Mais c’est surtout depuis 1945 que les droits humains se sont développés et universalisés. A cette époque, l’humanité sortait meurtrie et horrifiée d’une conflagration mondiale laissant derrière elle plus de 50 millions de morts, principalement des victimes civiles. Extermination industrielle de populations entières, exécutions sommaires, charniers, punitions collectives, disparitions forcées, tortures, le tout sur fond de discriminations religieuses, ethniques, politiques, de handicap ou d’orientation de genre. Indignée face à tant de mépris vis-à-vis de la dignité humaine, la communauté internationale a juré que «plus jamais ça!».
Libertés fondamentales
La réponse pour prémunir nos sociétés de telles atrocités a été de développer et préciser les droits humains tant dans le droit international que dans le droit interne de chaque pays. L’Europe a été particulièrement dynamique dans cette construction en raison de son implication dans le déferlement de cette barbarie sur le globe. Est ainsi née la Convention européenne des droits de l’homme (CEDH) et ses nombreuses annexes, qui protègent le «bien-vivre ensemble» dans le respect de la dignité d’autrui et de ses différences. Ensemble, elles définissent aussi les conditions garantissant un réel exercice de la démocratie et fixent les règles minimales au fonctionnement d’un Etat de droit, notamment la séparation des pouvoirs.

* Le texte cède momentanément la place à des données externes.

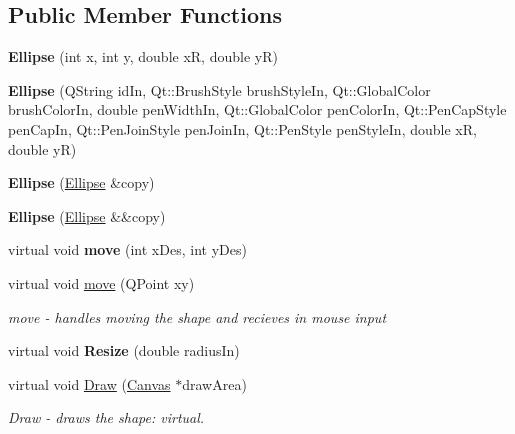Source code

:\subsection*{Public Member Functions}
\begin{DoxyCompactItemize}
\item 
\mbox{\label{class_ellipse_aeb485faf04752402afb7269c04d8c9fc}} 
{\bfseries Ellipse} (int x, int y, double xR, double yR)
\item 
\mbox{\label{class_ellipse_a0024e8c9f0a3b7dcba13dd463313552b}} 
{\bfseries Ellipse} (Q\+String id\+In, Qt\+::\+Brush\+Style brush\+Style\+In, Qt\+::\+Global\+Color brush\+Color\+In, double pen\+Width\+In, Qt\+::\+Global\+Color pen\+Color\+In, Qt\+::\+Pen\+Cap\+Style pen\+Cap\+In, Qt\+::\+Pen\+Join\+Style pen\+Join\+In, Qt\+::\+Pen\+Style pen\+Style\+In, double xR, double yR)
\item 
\mbox{\label{class_ellipse_a68d1db1ff440a5390c3d2b961095fc90}} 
{\bfseries Ellipse} (\hyperlink{class_ellipse}{Ellipse} \&copy)
\item 
\mbox{\label{class_ellipse_a02e36e6e3dc5d7aed93945a960b7a261}} 
{\bfseries Ellipse} (\hyperlink{class_ellipse}{Ellipse} \&\&copy)
\item 
\mbox{\label{class_ellipse_a951f44f301984fac6364ef2746d796c6}} 
virtual void {\bfseries move} (int x\+Des, int y\+Des)
\item 
virtual void \hyperlink{class_ellipse_a8f5c5a4d8051009fee6d861f163c96dd}{move} (Q\+Point xy)
\begin{DoxyCompactList}\small\item\em move -\/ handles moving the shape and recieves in mouse input \end{DoxyCompactList}\item 
\mbox{\label{class_ellipse_add1d1c291306985bcbf7cffbebcf4514}} 
virtual void {\bfseries Resize} (double radius\+In)
\item 
virtual void \hyperlink{class_ellipse_aaf9524151dc799501327f72c75e0f010}{Draw} (\hyperlink{class_canvas}{Canvas} $\ast$draw\+Area)
\begin{DoxyCompactList}\small\item\em Draw -\/ draws the shape\+: virtual. \end{DoxyCompactList}\item 

\end{DoxyCompactItemize}
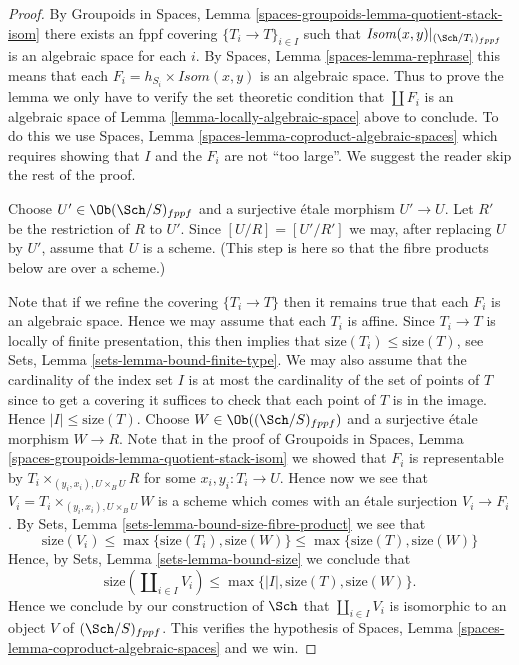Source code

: \begin{proof}
By
Groupoids in Spaces,
Lemma \ref{spaces-groupoids-lemma-quotient-stack-isom}
there exists an fppf covering $\{T_i \to T\}_{i \in I}$
such that $\mathit{Isom}(x, y)|_{(\Sch/T_i)_{fppf}}$
is an algebraic space for each $i$. By
Spaces, Lemma \ref{spaces-lemma-rephrase}
this means that each $F_i = h_{S_i} \times \mathit{Isom}(x, y)$
is an algebraic space.
Thus to prove the lemma we only have to verify the set theoretic condition
that $\coprod F_i$ is an algebraic space of
Lemma \ref{lemma-locally-algebraic-space}
above to conclude. To do this we use
Spaces, Lemma \ref{spaces-lemma-coproduct-algebraic-spaces}
which requires showing that $I$ and the $F_i$ are not ``too large''.
We suggest the reader skip the rest of the proof.

\medskip\noindent
Choose $U' \in \Ob(\Sch/S)_{fppf}$ and a surjective
\'etale morphism $U' \to U$. Let $R'$ be the restriction of $R$ to $U'$.
Since $[U/R] = [U'/R']$ we may, after replacing $U$ by $U'$,
assume that $U$ is a scheme. (This step is here so that the
fibre products below are over a scheme.)

\medskip\noindent
Note that if we refine the covering $\{T_i \to T\}$ then it remains
true that each $F_i$ is an algebraic space.
Hence we may assume that each $T_i$ is affine. Since
$T_i \to T$ is locally of finite presentation, this then implies that
$\text{size}(T_i) \leq \text{size}(T)$, see
Sets, Lemma \ref{sets-lemma-bound-finite-type}.
We may also assume that the cardinality of the index set $I$ is at most the
cardinality of the set of points of $T$ since to get a
covering it suffices to check that each point of $T$ is in the image.
Hence $|I| \leq \text{size}(T)$.
Choose $W \in \Ob((\Sch/S)_{fppf})$
and a surjective \'etale morphism $W \to R$. Note that in the proof of
Groupoids in Spaces,
Lemma \ref{spaces-groupoids-lemma-quotient-stack-isom}
we showed that $F_i$ is representable by
$T_i \times_{(y_i, x_i), U \times_B U} R$ for some
$x_i, y_i : T_i \to U$. Hence now we see that
$V_i = T_i \times_{(y_i, x_i), U \times_B U} W$ is a
scheme which comes with an \'etale surjection $V_i \to F_i$.
By
Sets, Lemma \ref{sets-lemma-bound-size-fibre-product}
we see that
$$
\text{size}(V_i) \leq \max\{\text{size}(T_i), \text{size}(W)\}
\leq \max\{\text{size}(T), \text{size}(W)\}
$$
Hence, by
Sets, Lemma \ref{sets-lemma-bound-size}
we conclude that
$$
\text{size}(\coprod\nolimits_{i \in I} V_i)
\leq \max\{|I|, \text{size}(T), \text{size}(W)\}.
$$
Hence we conclude by our construction of $\Sch$
that $\coprod_{i \in I} V_i$ is isomorphic to an object
$V$ of $(\Sch/S)_{fppf}$. This verifies the
hypothesis of
Spaces, Lemma \ref{spaces-lemma-coproduct-algebraic-spaces}
and we win.
\end{proof}

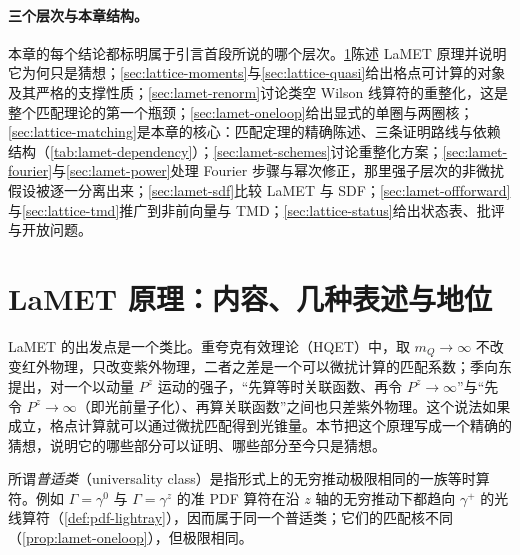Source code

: \paragraph{三个层次与本章结构。}
本章的每个结论都标明属于引言首段所说的哪个层次。\cref{sec:lamet-principle}陈述 LaMET 原理并说明它为何只是猜想；\cref{sec:lattice-moments}与\cref{sec:lattice-quasi}给出格点可计算的对象及其严格的支撑性质；\cref{sec:lamet-renorm}讨论类空 Wilson 线算符的重整化，这是整个匹配理论的第一个瓶颈；\cref{sec:lamet-oneloop}给出显式的单圈与两圈核；\cref{sec:lattice-matching}是本章的核心：匹配定理的精确陈述、三条证明路线与依赖结构（\cref{tab:lamet-dependency}）；\cref{sec:lamet-schemes}讨论重整化方案；\cref{sec:lamet-fourier}与\cref{sec:lamet-power}处理 Fourier 步骤与幂次修正，那里强子层次的非微扰假设被逐一分离出来；\cref{sec:lamet-sdf}比较 LaMET 与 SDF；\cref{sec:lamet-offforward}与\cref{sec:lattice-tmd}推广到非前向量与 TMD；\cref{sec:lattice-status}给出状态表、批评与开放问题。

\section{LaMET 原理：内容、几种表述与地位}\label{sec:lamet-principle}

LaMET 的出发点是一个类比。重夸克有效理论（HQET）中，取 $m_Q\to\infty$ 不改变红外物理，只改变紫外物理，二者之差是一个可以微扰计算的匹配系数；季向东提出，对一个以动量 $P^z$ 运动的强子，“先算等时关联函数、再令 $P^z\to\infty$”与“先令 $P^z\to\infty$（即光前量子化）、再算关联函数”之间也只差紫外物理\cite{Ji2013,Ji:2014gla}。这个说法如果成立，格点计算就可以通过微扰匹配得到光锥量。本节把这个原理写成一个精确的猜想，说明它的哪些部分可以证明、哪些部分至今只是猜想。

所谓\emph{普适类}（universality class）是指形式上的无穷推动极限相同的一族等时算符\cite{Ji:2014gla,Hatta:2013gta}。例如 $\Gamma=\gamma^0$ 与 $\Gamma=\gamma^z$ 的准 PDF 算符在沿 $z$ 轴的无穷推动下都趋向 $\gamma^+$ 的光线算符（\cref{def:pdf-lightray}），因而属于同一个普适类；它们的匹配核不同（\cref{prop:lamet-oneloop}），但极限相同。


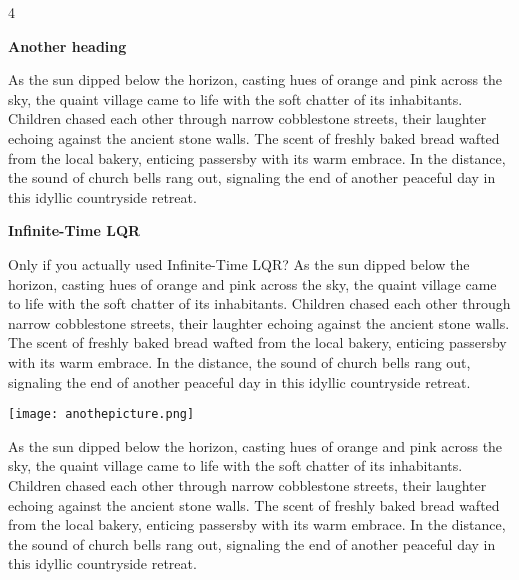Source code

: \documentclass[a0]{4by3}
\newcommand{\NumColumns}{4}
\begin{document}
\begin{minipage}{\linewidth + 2\fboxsep}
\begin{multicols*}{\NumColumns}
            
        
        \begin{center}
        \vspace{2cm}
        \LARGE{\textbf{Another heading}}
        \end{center}
            \large
        
            As the sun dipped below the horizon, casting hues of orange and pink across the sky, the quaint village came to life with the soft chatter of its inhabitants. Children chased each other through narrow cobblestone streets, their laughter echoing against the ancient stone walls. The scent of freshly baked bread wafted from the local bakery, enticing passersby with its warm embrace. In the distance, the sound of church bells rang out, signaling the end of another peaceful day in this idyllic countryside retreat.


        \columnbreak
        \begin{center}
        \LARGE{\textbf{Infinite-Time LQR}}
        \end{center}

            Only if you actually used Infinite-Time LQR?
As the sun dipped below the horizon, casting hues of orange and pink across the sky, the quaint village came to life with the soft chatter of its inhabitants. Children chased each other through narrow cobblestone streets, their laughter echoing against the ancient stone walls. The scent of freshly baked bread wafted from the local bakery, enticing passersby with its warm embrace. In the distance, the sound of church bells rang out, signaling the end of another peaceful day in this idyllic countryside retreat.


    
        \begin{center}
          \texttt{[image: anothepicture.png]}
        \end{center}
        
        As the sun dipped below the horizon, casting hues of orange and pink across the sky, the quaint village came to life with the soft chatter of its inhabitants. Children chased each other through narrow cobblestone streets, their laughter echoing against the ancient stone walls. The scent of freshly baked bread wafted from the local bakery, enticing passersby with its warm embrace. In the distance, the sound of church bells rang out, signaling the end of another peaceful day in this idyllic countryside retreat.


\end{multicols*}
\end{minipage}
\end{document}
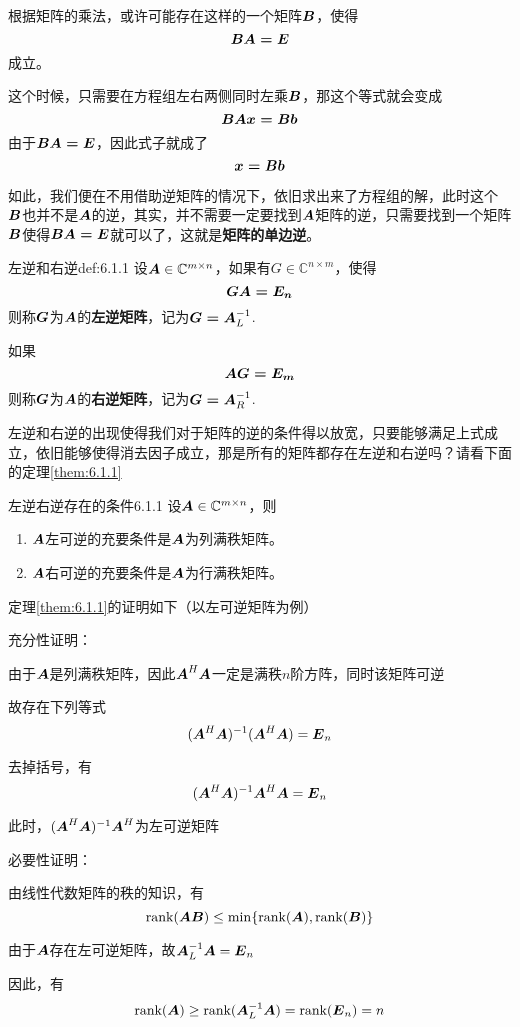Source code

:\documentclass[12pt, a4paper, oneside, UTF8]{ctexbook}
\begin{document}
根据矩阵的乘法，或许可能存在这样的一个矩阵$\boldsymbol{B}$，使得\[\boldsymbol{BA=E}\]
成立。

这个时候，只需要在方程组左右两侧同时左乘$\boldsymbol{B}$，那这个等式就会变成\[\boldsymbol{BAx=Bb}\]
由于$\boldsymbol{BA=E}$，因此式子就成了\[\boldsymbol{x=\boldsymbol{Bb}}\]

如此，我们便在不用借助逆矩阵的情况下，依旧求出来了方程组的解，此时这个$\boldsymbol{B}$也并不是$\boldsymbol{A}$的逆，其实，并不需要一定要找到$\boldsymbol{A}$矩阵的逆，只需要找到一个矩阵$\boldsymbol{B}$使得$\boldsymbol{BA=E}$就可以了，这就是\textbf{矩阵的单边逆}。
\begin{defn}{左逆和右逆}{def:6.1.1}
    设$\boldsymbol{A}\in\mathbb{C}^{m\times n}$，如果有$G\in\mathbb{C}^{n\times m}$，使得\[\boldsymbol{GA=E_n}\]则称$\boldsymbol{G}$为$\boldsymbol{A}$的\textbf{左逆矩阵}，记为$\boldsymbol{G=A}_L^{-1}$.

    如果\[\boldsymbol{AG=E_m}\]则称$\boldsymbol{G}$为$\boldsymbol{A}$的\textbf{右逆矩阵}，记为$\boldsymbol{G=A}_R^{-1}$.
\end{defn}

左逆和右逆的出现使得我们对于矩阵的逆的条件得以放宽，只要能够满足上式成立，依旧能够使得消去因子成立，那是所有的矩阵都存在左逆和右逆吗？请看下面的定理\ref{them:6.1.1}
\begin{them}{左逆右逆存在的条件}{6.1.1}
    设$\boldsymbol{A}\in\mathbb{C}^{m\times n}$，则
    \begin{enumerate}
        \item $\boldsymbol{A}$左可逆的充要条件是$\boldsymbol{A}$为列满秩矩阵。
        \item $\boldsymbol{A}$右可逆的充要条件是$\boldsymbol{A}$为行满秩矩阵。
    \end{enumerate}
\end{them}

定理\ref{them:6.1.1}的证明如下（以左可逆矩阵为例）

充分性证明：

由于$\boldsymbol{A}$是列满秩矩阵，因此$\boldsymbol{A}^H\boldsymbol{A}$一定是满秩$n$阶方阵，同时该矩阵可逆

故存在下列等式\[(\boldsymbol{A}^H\boldsymbol{A})^{-1}(\boldsymbol{A}^H\boldsymbol{A})=\boldsymbol{E}_n\]

去掉括号，有\[(\boldsymbol{A}^H\boldsymbol{A})^{-1}\boldsymbol{A}^H\boldsymbol{A}=\boldsymbol{E}_n\]

此时，$(\boldsymbol{A}^H\boldsymbol{A})^{-1}\boldsymbol{A}^H$为左可逆矩阵

必要性证明：

由线性代数矩阵的秩的知识，有\[\text{rank}(\boldsymbol{AB}) \leq \min\{\text{rank}(\boldsymbol{A}),\text{rank}(\boldsymbol{B})\}\]

由于$\boldsymbol{A}$存在左可逆矩阵，故$\boldsymbol{A}_L^{-1}\boldsymbol{A}=\boldsymbol{E}_n$

因此，有\[\text{rank}(\boldsymbol{A})\geq\text{rank}(\boldsymbol{A}_L^{-1}\boldsymbol{A})=\text{rank}(\boldsymbol{E}_n)=n\]
\end{document}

Il n’est peut-être pas inutile de rappeler quelles sont les libertés fondamentales qu’elles protègent: le droit à la vie et à la dignité. L’interdiction de la peine de mort, de la torture et des traitements cruels et inhumains. Interdiction de l’esclavage, du travail forcé, des détentions arbitraires et des disparitions forcées. Droit à la liberté et à l’asile. Principes d’égalité et interdiction des discriminations. Garantie de la présomption d’innocence et droit à un procès équitable. Liberté de pensée et de religion. Liberté d’opinion et d’expression. Liberté de réunion et d’association. Liberté de la presse. Droit au mariage et au respect de la vie privée. Garantie de la propriété. Droit à une nationalité. Droit de participation politique. Droit à un enseignement de base gratuit et obligatoire. Liberté de la science et de l’art. Liberté de vivre sa culture et de pratiquer sa langue. Protection des minorités. Pour les principales.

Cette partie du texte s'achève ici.